Avrebbero truffato il sistema sanitario nazionale, massimizzando i ricavi a discapito dei pazienti. E’ l’accusa mossa ad amministratori e medici di una clinica accreditata di Catania finita nel mirino dei carabinieri del Nas. I reati contestati, a vario titolo, sono l’associazione a delinquere finalizzata alla truffa ai danni dello Stato, l’abuso d’ufficio e il falso in atto pubblico.

Per gli amministratori è stata disposta l’interdizione dagli uffici direttivi. Per i 4 camici bianchi coinvolti, tra i quali il direttore sanitario della struttura, è scattata invece la sospensione dalla professione. Il Gip, inoltre, ha disposto la chiusura della clinica per un anno, nonché il sequestro preventivo di beni per 105 mila euro.

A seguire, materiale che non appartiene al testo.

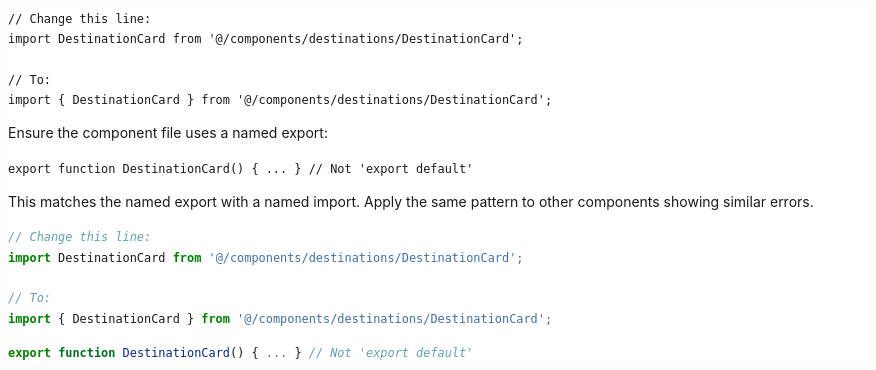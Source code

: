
 ```typescript:app/explore/page.tsx
// Change this line:
import DestinationCard from '@/components/destinations/DestinationCard';

// To:
import { DestinationCard } from '@/components/destinations/DestinationCard';
```

Ensure the component file uses a named export:
```typescript:app/components/destinations/DestinationCard.tsx
export function DestinationCard() { ... } // Not 'export default'
```

This matches the named export with a named import. Apply the same pattern to other components showing similar errors.

```typescript
// Change this line:
import DestinationCard from '@/components/destinations/DestinationCard';

// To:
import { DestinationCard } from '@/components/destinations/DestinationCard';
```

```typescript
export function DestinationCard() { ... } // Not 'export default'
```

Le indagini sono state avviate dopo la denuncia di un paziente che si era recato per tre volte in clinica per il ripresentarsi di una formazione anomala all’inguine.

L’uomo era stato dimesso senza l’esecuzione dei necessari esami strumentali, con una diagnosi  di “lipoma” effettuata “a vista”. Inoltre, all’interno della cartella clinica, era stato falsamente attestato il rifiuto del paziente all’esame istologico. A distanza di mesi, l’uomo si era recato in un’altra  struttura pubblica. Qui aveva scoperto che la massa definita “lipoma” era, in realtà, una grave formazione tumorale compatibile con una recidiva di mixofibrosarcoma di grado intermedio.

Il ritardo nella diagnosi ha cagionato nel paziente una crescita incontrollata della neoplasia. Sarebbero insorte metastasi diffuse in una pluralità di regioni del corpo, con aumento del rischio di recidiva. Il tutto in aggiunta a una compromissione della funzione deambulatoria determinata causa dai diversi interventi chirurgici subiti.

L’attività investigativa ha fatto emergere come esistesse una prassi consolidata tra i dirigenti, gli amministrativi e i sanitari della clinica.

Per alcune prestazioni sanitarie, per le quali era previsto un rimborso da parte del Ssn, venivano omessi gli esami strumentali. In tal modo si riducevano al minimo le spese per la clinica. Sarebbero stati i medici, basandosi su intuito ed esperienza, a decidere quando fare approfondimenti clinici e quando evitare l’esame istologico. Laddove il medico optasse per lo svolgimento degli approfondimenti diagnostici veniva richiesto al paziente il pagamento di una somma di denaro pari ad 80 euro. In tal modo si trasformava un esame gratuito in una prestazione privata.

Complessivamente i carabinieri hanno sequestrato più di 4000 cartelle cliniche da cui sarebbero emerse migliaia di false attestazioni mediche sulle dimissioni dei pazienti. In un caso addirittura, una consulenza grafologica dimostrerebbe che il direttore sanitario della clinica, all’atto della prestazione del consenso informato, si sarebbe sostituito al paziente, falsificandone la firma.